• MATERIAL SHOWN:
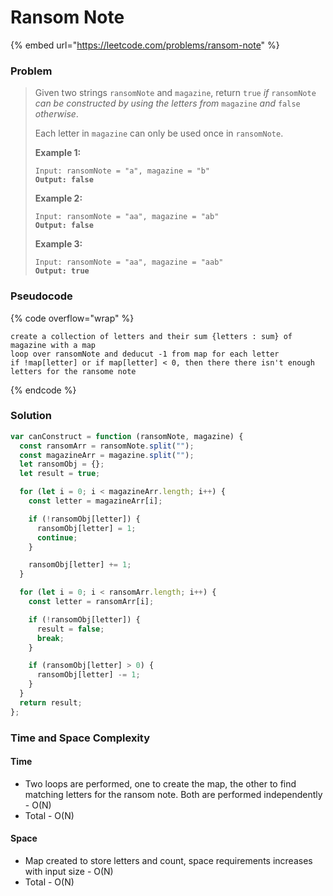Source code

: # Ransom Note

{% embed url="https://leetcode.com/problems/ransom-note" %}

### Problem

> Given two strings `ransomNote` and `magazine`, return `true` _if_ `ransomNote` _can be constructed by using the letters from_ `magazine` _and_ `false` _otherwise_.
>
> Each letter in `magazine` can only be used once in `ransomNote`.
>
> &#x20;
>
> **Example 1:**
>
> <pre><code>Input: ransomNote = "a", magazine = "b"
> <strong>Output: false</strong></code></pre>
>
> **Example 2:**
>
> <pre><code>Input: ransomNote = "aa", magazine = "ab"
> <strong>Output: false</strong></code></pre>
>
> **Example 3:**
>
> <pre><code>Input: ransomNote = "aa", magazine = "aab"
> <strong>Output: true</strong></code></pre>
>
>

### Pseudocode

{% code overflow="wrap" %}
```
create a collection of letters and their sum {letters : sum} of magazine with a map
loop over ransomNote and deducut -1 from map for each letter
if !map[letter] or if map[letter] < 0, then there there isn't enough letters for the ransome note 
```
{% endcode %}

### Solution

```javascript
var canConstruct = function (ransomNote, magazine) {
  const ransomArr = ransomNote.split("");
  const magazineArr = magazine.split("");
  let ransomObj = {};
  let result = true;

  for (let i = 0; i < magazineArr.length; i++) {
    const letter = magazineArr[i];

    if (!ransomObj[letter]) {
      ransomObj[letter] = 1;
      continue;
    }

    ransomObj[letter] += 1;
  }

  for (let i = 0; i < ransomArr.length; i++) {
    const letter = ransomArr[i];

    if (!ransomObj[letter]) {
      result = false;
      break;
    }

    if (ransomObj[letter] > 0) {
      ransomObj[letter] -= 1;
    }
  }
  return result;
};

```

### Time and Space Complexity

#### Time

* Two loops are performed, one to create the map, the other to find matching letters for the ransom note. Both are performed independently - O(N)
* Total - O(N)

#### Space

* Map created to store letters and count, space requirements increases with input size - O(N)
* Total - O(N)
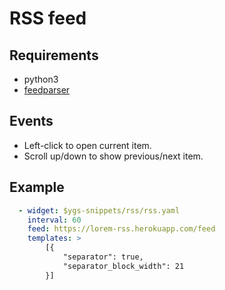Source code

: # RSS feed

## Requirements
 - python3
 - [feedparser](https://pypi.org/project/feedparser/)

## Events

- Left-click to open current item.
- Scroll up/down to show previous/next item.

## Example
```yml
  - widget: $ygs-snippets/rss/rss.yaml
    interval: 60
    feed: https://lorem-rss.herokuapp.com/feed
    templates: >
        [{
            "separator": true,
            "separator_block_width": 21
        }]
```

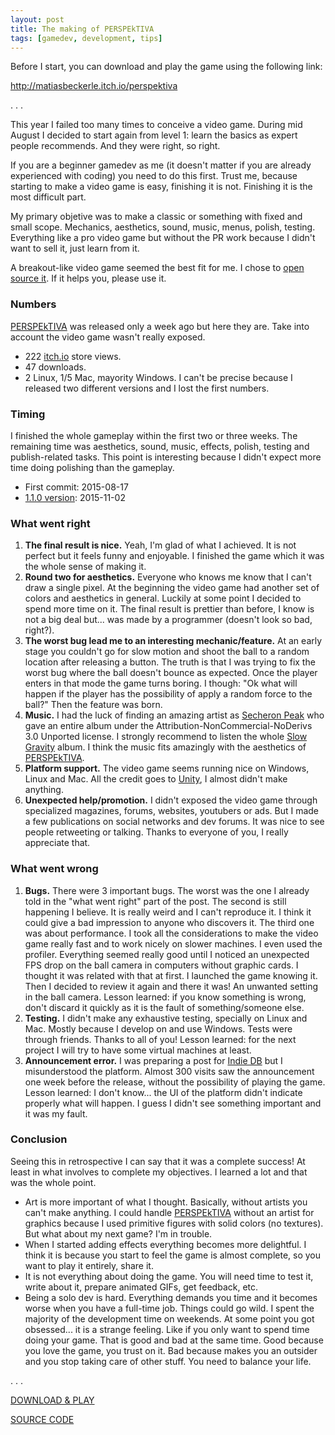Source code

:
 ```yaml
---
layout: post
title: The making of PERSPEkTIVA
tags: [gamedev, development, tips]
---
```


<p>Before I start, you can download and play the game using the following link:</p>
<p><a href="http://matiasbeckerle.itch.io/perspektiva">http://matiasbeckerle.itch.io/perspektiva</a></p>
<p>. . .</p>
<p>This year I failed too many times to conceive a video game. During mid August I decided to start again from level 1: learn the basics as expert people recommends. And they were right, so right.</p>
<p>If you are a beginner gamedev as me (it doesn't matter if you are already experienced with coding) you need to do this first. Trust me, because starting to make a video game is easy, finishing it is not. Finishing it is the most difficult part.</p>
<p>My primary objetive was to make a classic or something with fixed and small scope. Mechanics, aesthetics, sound, music, menus, polish, testing. Everything like a pro video game but without the PR work because I didn't want to sell it, just learn from it.</p>
<p>A breakout-like video game seemed the best fit for me. I chose to <a href="https://github.com/matiasbeckerle/perspektiva">open source it</a>. If it helps you, please use it.</p>
<h3>Numbers</h3>
<p><a href="http://matiasbeckerle.itch.io/perspektiva">PERSPEkTIVA</a> was released only a week ago but here they are. Take into account the video game wasn't really exposed.</p>
<ul>
  <li>222 <a href="http://itch.io">itch.io</a> store views.</li>
  <li>47 downloads.</li>
  <li>2 Linux, 1/5 Mac, mayority Windows. I can't be precise because I released two different versions and I lost the first numbers.</li>
</ul>
<h3>Timing</h3>
<p>I finished the whole gameplay within the first two or three weeks. The remaining time was aesthetics, sound, music, effects, polish, testing and publish-related tasks. This point is interesting because I didn't expect more time doing polishing than the gameplay.</p>
<ul>
  <li>First commit: 2015-08-17</li>
  <li><a href="http://matiasbeckerle.itch.io/perspektiva">1.1.0 version</a>: 2015-11-02</li>
</ul>
<h3>What went right</h3>
<ol>
  <li><strong>The final result is nice.</strong> Yeah, I'm glad of what I achieved. It is not perfect but it feels funny and enjoyable. I finished the game which it was the whole sense of making it.</li>
  <li><strong>Round two for aesthetics.</strong> Everyone who knows me know that I can't draw a single pixel. At the beginning the video game had another set of colors and aesthetics in general. Luckily at some point I decided to spend more time on it. The final result is prettier than before, I know is not a big deal but... was made by a programmer (doesn't look so bad, right?).</li>
  <li><strong>The worst bug lead me to an interesting mechanic/feature.</strong> At an early stage you couldn't go for slow motion and shoot the ball to a random location after releasing a button. The truth is that I was trying to fix the worst bug where the ball doesn't bounce as expected. Once the player enters in that mode the game turns boring. I though: "Ok what will happen if the player has the possibility of apply a random force to the ball?" Then the feature was born.</li>
  <li><strong>Music.</strong> I had the luck of finding an amazing artist as <a href="http://secheronpeak.bandcamp.com">Secheron Peak</a> who gave an entire album under the Attribution-NonCommercial-NoDerivs 3.0 Unported license. I strongly recommend to listen the whole <a href="http://secheronpeak.bandcamp.com/album/slow-gravity">Slow Gravity</a> album. I think the music fits amazingly with the aesthetics of <a href="http://matiasbeckerle.itch.io/perspektiva">PERSPEkTIVA</a>.</li>
  <li><strong>Platform support.</strong> The video game seems running nice on Windows, Linux and Mac. All the credit goes to <a href="https://unity3d.com">Unity</a>, I almost didn't make anything.</li>
  <li><strong>Unexpected help/promotion.</strong> I didn't exposed the video game through specialized magazines, forums, websites, youtubers or ads. But I made a few publications on social networks and dev forums. It was nice to see people retweeting or talking. Thanks to everyone of you, I really appreciate that.</li>
</ol>
<h3>What went wrong</h3>
<ol>
  <li><strong>Bugs.</strong> There were 3 important bugs. The worst was the one I already told in the "what went right" part of the post. The second is still happening I believe. It is really weird and I can't reproduce it. I think it could give a bad impression to anyone who discovers it. The third one was about performance. I took all the considerations to make the video game really fast and to work nicely on slower machines. I even used the profiler. Everything seemed really good until I noticed an unexpected FPS drop on the ball camera in computers without graphic cards. I thought it was related with that at first. I launched the game knowing it. Then I decided to review it again and there it was! An unwanted setting in the ball camera. Lesson learned: if you know something is wrong, don't discard it quickly as it is the fault of something/someone else.</li>
  <li><strong>Testing.</strong> I didn't make any exhaustive testing, specially on Linux and Mac. Mostly because I develop on and use Windows. Tests were through friends. Thanks to all of you! Lesson learned: for the next project I will try to have some virtual machines at least.</li>
  <li><strong>Announcement error.</strong> I was preparing a post for <a href="http://www.indiedb.com">Indie DB</a> but I misunderstood the platform. Almost 300 visits saw the announcement one week before the release, without the possibility of playing the game. Lesson learned: I don't know... the UI of the platform didn't indicate properly what will happen. I guess I didn't see something important and it was my fault.</li>
</ol>
<h3>Conclusion</h3>
<p>Seeing this in retrospective I can say that it was a complete success! At least in what involves to complete my objectives. I learned a lot and that was the whole point.</p>
<ul>
  <li>Art is more important of what I thought. Basically, without artists you can't make anything. I could handle <a href="http://matiasbeckerle.itch.io/perspektiva">PERSPEkTIVA</a> without an artist for graphics because I used primitive figures with solid colors (no textures). But what about my next game? I'm in trouble.</li>
  <li>When I started adding effects everything becomes more delightful. I think it is because you start to feel the game is almost complete, so you want to play it entirely, share it.</li>
  <li>It is not everything about doing the game. You will need time to test it, write about it, prepare animated GIFs, get feedback, etc.</li>
  <li>Being a solo dev is hard. Everything demands you time and it becomes worse when you have a full-time job. Things could go wild. I spent the majority of the development time on weekends. At some point you got obsessed... it is a strange feeling. Like if you only want to spend time doing your game. That is good and bad at the same time. Good because you love the game, you trust on it. Bad because makes you an outsider and you stop taking care of other stuff. You need to balance your life.</li>
</ul>
<p>. . .</p>
<p><a href="http://matiasbeckerle.itch.io/perspektiva">DOWNLOAD & PLAY</a></p>
<p><a href="https://github.com/matiasbeckerle/perspektiva">SOURCE CODE</a></p>
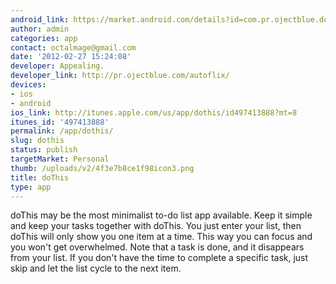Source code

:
 ```yaml
---
android_link: https://market.android.com/details?id=com.pr.ojectblue.dothis
author: admin
categories: app
contact: octalmage@gmail.com
date: '2012-02-27 15:24:08'
developer: Appealing.
developer_link: http://pr.ojectblue.com/autoflix/
devices: 
- ios
- android
ios_link: http://itunes.apple.com/us/app/dothis/id497413888?mt=8
itunes_id: '497413888'
permalink: /app/dothis/
slug: dothis
status: publish
targetMarket: Personal
thumb: /uploads/v2/4f3e7b8ce1f98icon3.png
title: doThis
type: app
---
```


doThis may be the most minimalist to-do list app available. Keep it simple and keep your tasks together with doThis. You just enter your list, then doThis will only show you one item at a time. This way you can focus and you won't get overwhelmed. Note that a task is done, and it disappears from your list. If you don't have the time to complete a specific task, just skip and let the list cycle to the next item.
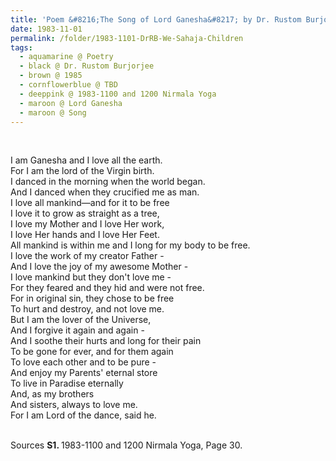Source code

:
 ```yaml
---
title: 'Poem &#8216;The Song of Lord Ganesha&#8217; by Dr. Rustom Burjorjee from 1985-0500 and 0600 Nirmala Yoga, Page 4'
date: 1983-11-01
permalink: /folder/1983-1101-DrRB-We-Sahaja-Children
tags:
  - aquamarine @ Poetry
  - black @ Dr. Rustom Burjorjee
  - brown @ 1985
  - cornflowerblue @ TBD
  - deeppink @ 1983-1100 and 1200 Nirmala Yoga
  - maroon @ Lord Ganesha
  - maroon @ Song
---
```


<br>

<p>
I am Ganesha and I love all the earth.<br>
For I am the lord of the Virgin birth.<br>
I danced in the morning when the world began.<br>
And I danced when they crucified me as man.<br>
I love all mankind—and for it to be free<br>
I love it to grow as straight as a tree,<br>
I love my Mother and I love Her work,<br>
I love Her hands and I love Her Feet.<br>
All mankind is within me and I long for my body to be free.<br>
I love the work of my creator Father -<br>
And I love the joy of my awesome Mother -<br>
I love mankind but they don't love me -<br>
For they feared and they hid and were not free.<br>
For in original sin, they chose to be free<br>
To hurt and destroy, and not love me.<br>
But I am the lover of the Universe,<br>
And I forgive it again and again -<br>
And I soothe their hurts and long for their pain<br>
To be gone for ever, and for them again<br>
To love each other and to be pure -<br>
And enjoy my Parents' eternal store<br>
To live in Paradise eternally<br>
And, as my brothers<br>
And sisters, always to love me.<br>
For I am Lord of the dance, said he.<br>
</p>

<br>

<wave-list>
<list-title color="DarkSeaGreen" width="40">Sources</list-title>
  <list-item color="BlanchedAlmond"  width="280"><b>S1. </b> 1983-1100 and 1200 Nirmala Yoga, Page 30.</list-item>
</wave-list>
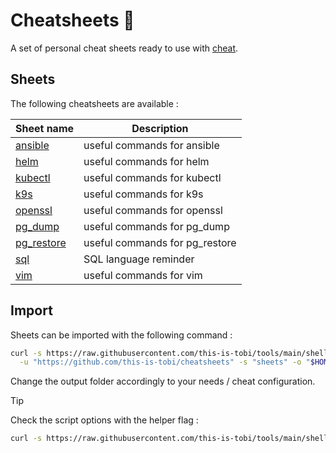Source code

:# Cheatsheets :notebook_with_decorative_cover:

A set of personal cheat sheets ready to use with [cheat](https://github.com/cheat/cheat).

## Sheets

The following cheatsheets are available :

| Sheet name                        | Description                    |
| --------------------------------- | ------------------------------ |
| [ansible](./sheets/ansible)       | useful commands for ansible    |
| [helm](./sheets/helm)             | useful commands for helm       |
| [kubectl](./sheets/kubectl)       | useful commands for kubectl    |
| [k9s](./sheets/k9s)               | useful commands for k9s        |
| [openssl](./sheets/openssl)       | useful commands for openssl    |
| [pg_dump](./sheets/pg_dump)       | useful commands for pg_dump    |
| [pg_restore](./sheets/pg_restore) | useful commands for pg_restore |
| [sql](./sheets/sql)               | SQL language reminder          |
| [vim](./sheets/vim)               | useful commands for vim        |

## Import

Sheets can be imported with the following command :

```sh
curl -s https://raw.githubusercontent.com/this-is-tobi/tools/main/shell/clone-subdir.sh | bash -s -- \
  -u "https://github.com/this-is-tobi/cheatsheets" -s "sheets" -o "$HOME/.config/cheat/cheatsheets/personal" -d
```

Change the output folder accordingly to your needs / cheat configuration.

> [!TIP]
> Check the script options with the helper flag :
> ```sh
> curl -s https://raw.githubusercontent.com/this-is-tobi/tools/main/shell/clone-subdir.sh | bash -s -- -h
> ```

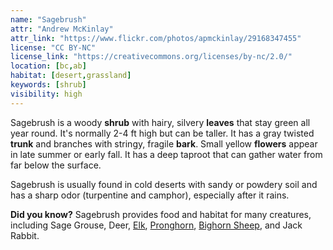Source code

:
 ```yaml
---
name: "Sagebrush"
attr: "Andrew McKinlay"
attr_link: "https://www.flickr.com/photos/apmckinlay/29168347455"
license: "CC BY-NC"
license_link: "https://creativecommons.org/licenses/by-nc/2.0/"
location: [bc,ab]
habitat: [desert,grassland]
keywords: [shrub]
visibility: high
---
```

Sagebrush is a woody **shrub** with hairy, silvery **leaves** that stay green all year round. It's normally 2-4 ft high but can be taller. It has a gray twisted **trunk** and branches with stringy, fragile **bark**. Small yellow **flowers** appear in late summer or early fall. It has a deep taproot that can gather water from far below the surface.

Sagebrush is usually found in cold deserts with sandy or powdery soil and has a sharp odor (turpentine and camphor), especially after it rains.

**Did you know?** Sagebrush provides food and habitat for many creatures, including Sage Grouse, Deer, [Elk](/animals/elk/), [Pronghorn](/animals/pronghorn/), [Bighorn Sheep](/animals/bighorn/), and Jack Rabbit.
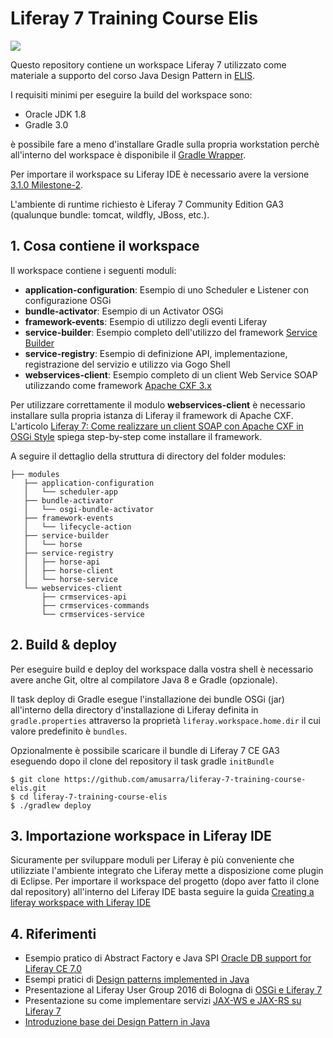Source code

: # Liferay 7 Training Course Elis

![](https://travis-ci.org/amusarra/liferay-7-training-course-elis.svg?branch=master)

Questo repository contiene un workspace Liferay 7 utilizzato come materiale a supporto del corso Java Design Pattern in [ELIS](http://www.elis.org).

I requisiti minimi per eseguire la build del workspace sono:

* Oracle JDK 1.8
* Gradle 3.0

è possibile fare a meno d'installare Gradle sulla propria workstation perchè all'interno del workspace è disponibile il [Gradle Wrapper](https://docs.gradle.org/current/userguide/gradle_wrapper.html).

Per importare il workspace su Liferay IDE è necessario avere la versione [3.1.0 Milestone-2](https://web.liferay.com/it/downloads/liferay-projects/liferay-ide).

L'ambiente di runtime richiesto è Liferay 7 Community Edition GA3 (qualunque bundle: tomcat, wildfly, JBoss, etc.).

## 1. Cosa contiene il workspace
Il workspace contiene i seguenti moduli:

* __application-configuration__: Esempio di uno Scheduler e Listener con configurazione OSGi
* __bundle-activator__: Esempio di un Activator OSGi
* __framework-events__: Esempio di utilizzo degli eventi Liferay
* __service-builder__: Esempio completo dell'utilizzo del framework [Service Builder](https://dev.liferay.com/develop/tutorials/-/knowledge_base/7-0/what-is-service-builder)
* __service-registry__: Esempio di definizione API, implementazione, registrazione del servizio e utilizzo via Gogo Shell
* __webservices-client__: Esempio completo di un client Web Service SOAP utilizzando come framework [Apache CXF 3.x](http://cxf.apache.org)

Per utilizzare correttamente il modulo __webservices-client__ è necessario installare sulla propria istanza di Liferay il framework di Apache CXF. L'articolo [Liferay 7: Come realizzare un client SOAP con Apache CXF in OSGi Style](https://www.dontesta.it/2016/07/19/liferay-7-come-realizzare-un-client-soap-apache-cxf-osgi-style/) spiega step-by-step come installare il framework.

A seguire il dettaglio della struttura di directory del folder modules:

```
├── modules
   ├── application-configuration
   │   └── scheduler-app
   ├── bundle-activator
   │   └── osgi-bundle-activator
   ├── framework-events
   │   └── lifecycle-action
   ├── service-builder
   │   └── horse
   ├── service-registry
   │   ├── horse-api
   │   ├── horse-client
   │   └── horse-service
   └── webservices-client
       ├── crmservices-api
       ├── crmservices-commands
       └── crmservices-service
```

## 2. Build & deploy
Per eseguire build e deploy del workspace dalla vostra shell è necessario avere anche Git, oltre al compilatore Java 8 e Gradle (opzionale).

Il task deploy di Gradle esegue l'installazione dei bundle OSGi (jar) all'interno della directory d'installazione di Liferay definita in `gradle.properties` attraverso la proprietà `liferay.workspace.home.dir` il cui valore predefinito è `bundles`.

Opzionalmente è possibile scaricare il bundle di Liferay 7 CE GA3 eseguendo dopo il clone del repository il task gradle `initBundle`

```
$ git clone https://github.com/amusarra/liferay-7-training-course-elis.git
$ cd liferay-7-training-course-elis
$ ./gradlew deploy
```

## 3. Importazione workspace in Liferay IDE
Sicuramente per sviluppare moduli per Liferay è più conveniente che utilizziate l'ambiente integrato che Liferay mette a disposizione come plugin di Eclipse. Per importare il workspace del progetto (dopo aver fatto il clone dal repository) all'interno del Liferay IDE basta seguire la guida [Creating a liferay workspace with Liferay IDE]( https://dev.liferay.com/develop/tutorials/-/knowledge_base/7-0/creating-a-liferay-workspace-with-liferay-ide)

## 4. Riferimenti
* Esempio pratico di Abstract Factory e Java SPI [Oracle DB support for Liferay CE 7.0](https://github.com/amusarra/liferay-portal-oracledb-support)
* Esempi pratici di [Design patterns implemented in Java](https://github.com/amusarra/java-design-patterns)
* Presentazione al Liferay User Group 2016 di Bologna di [OSGi e Liferay 7](https://www.slideshare.net/amusarra/osgi-e-liferay-7)
* Presentazione su come implementare servizi [JAX-WS e JAX-RS su Liferay 7](https://www.slideshare.net/amusarra/jaxws-e-jaxrs)
* [Introduzione base dei Design Pattern in Java](https://www.slideshare.net/amusarra/corso-introduttivo-di-design-pattern-in-java-per-elis-1)
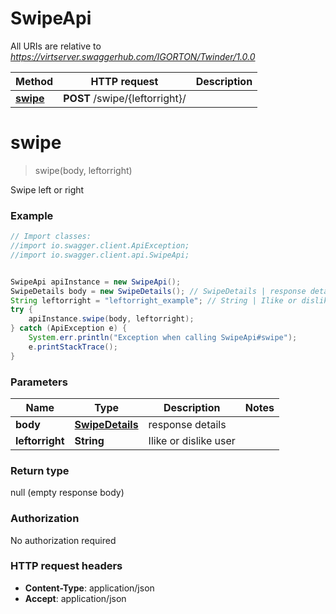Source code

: # SwipeApi

All URIs are relative to *https://virtserver.swaggerhub.com/IGORTON/Twinder/1.0.0*

Method | HTTP request | Description
------------- | ------------- | -------------
[**swipe**](TwinderProject/clients/SwipeApi.md#swipe) | **POST** /swipe/{leftorright}/ | 

<a name="swipe"></a>
# **swipe**
> swipe(body, leftorright)



Swipe left or right

### Example
```java
// Import classes:
//import io.swagger.client.ApiException;
//import io.swagger.client.api.SwipeApi;


SwipeApi apiInstance = new SwipeApi();
SwipeDetails body = new SwipeDetails(); // SwipeDetails | response details
String leftorright = "leftorright_example"; // String | Ilike or dislike user
try {
    apiInstance.swipe(body, leftorright);
} catch (ApiException e) {
    System.err.println("Exception when calling SwipeApi#swipe");
    e.printStackTrace();
}
```

### Parameters

Name | Type | Description  | Notes
------------- | ------------- | ------------- | -------------
 **body** | [**SwipeDetails**](TwinderProject/clients/SwipeDetails.md)| response details |
 **leftorright** | **String**| Ilike or dislike user |

### Return type

null (empty response body)

### Authorization

No authorization required

### HTTP request headers

 - **Content-Type**: application/json
 - **Accept**: application/json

• WORK TASK: Everything above from the line that has "- Scroll up/down to show previous/next item." down to the line that has "<p>If you are" should be output exactly, with both of those lines included. Leave the pictures behind.

• SOLUTION TO THIS TASK:
- Scroll up/down to show previous/next item.

## Example
```yml
  - widget: $ygs-snippets/rss/rss.yaml
    interval: 60
    feed: https://lorem-rss.herokuapp.com/feed
    templates: >
        [{
            "separator": true,
            "separator_block_width": 21
        }]
```

Source code

:
 ```yaml
---
layout: post
title: The making of PERSPEkTIVA
tags: [gamedev, development, tips]
---
```


<p>Before I start, you can download and play the game using the following link:</p>
<p><a href="http://matiasbeckerle.itch.io/perspektiva">http://matiasbeckerle.itch.io/perspektiva</a></p>
<p>. . .</p>
<p>This year I failed too many times to conceive a video game. During mid August I decided to start again from level 1: learn the basics as expert people recommends. And they were right, so right.</p>
<p>If you are a beginner gamedev as me (it doesn't matter if you are already experienced with coding) you need to do this first. Trust me, because starting to make a video game is easy, finishing it is not. Finishing it is the most difficult part.</p>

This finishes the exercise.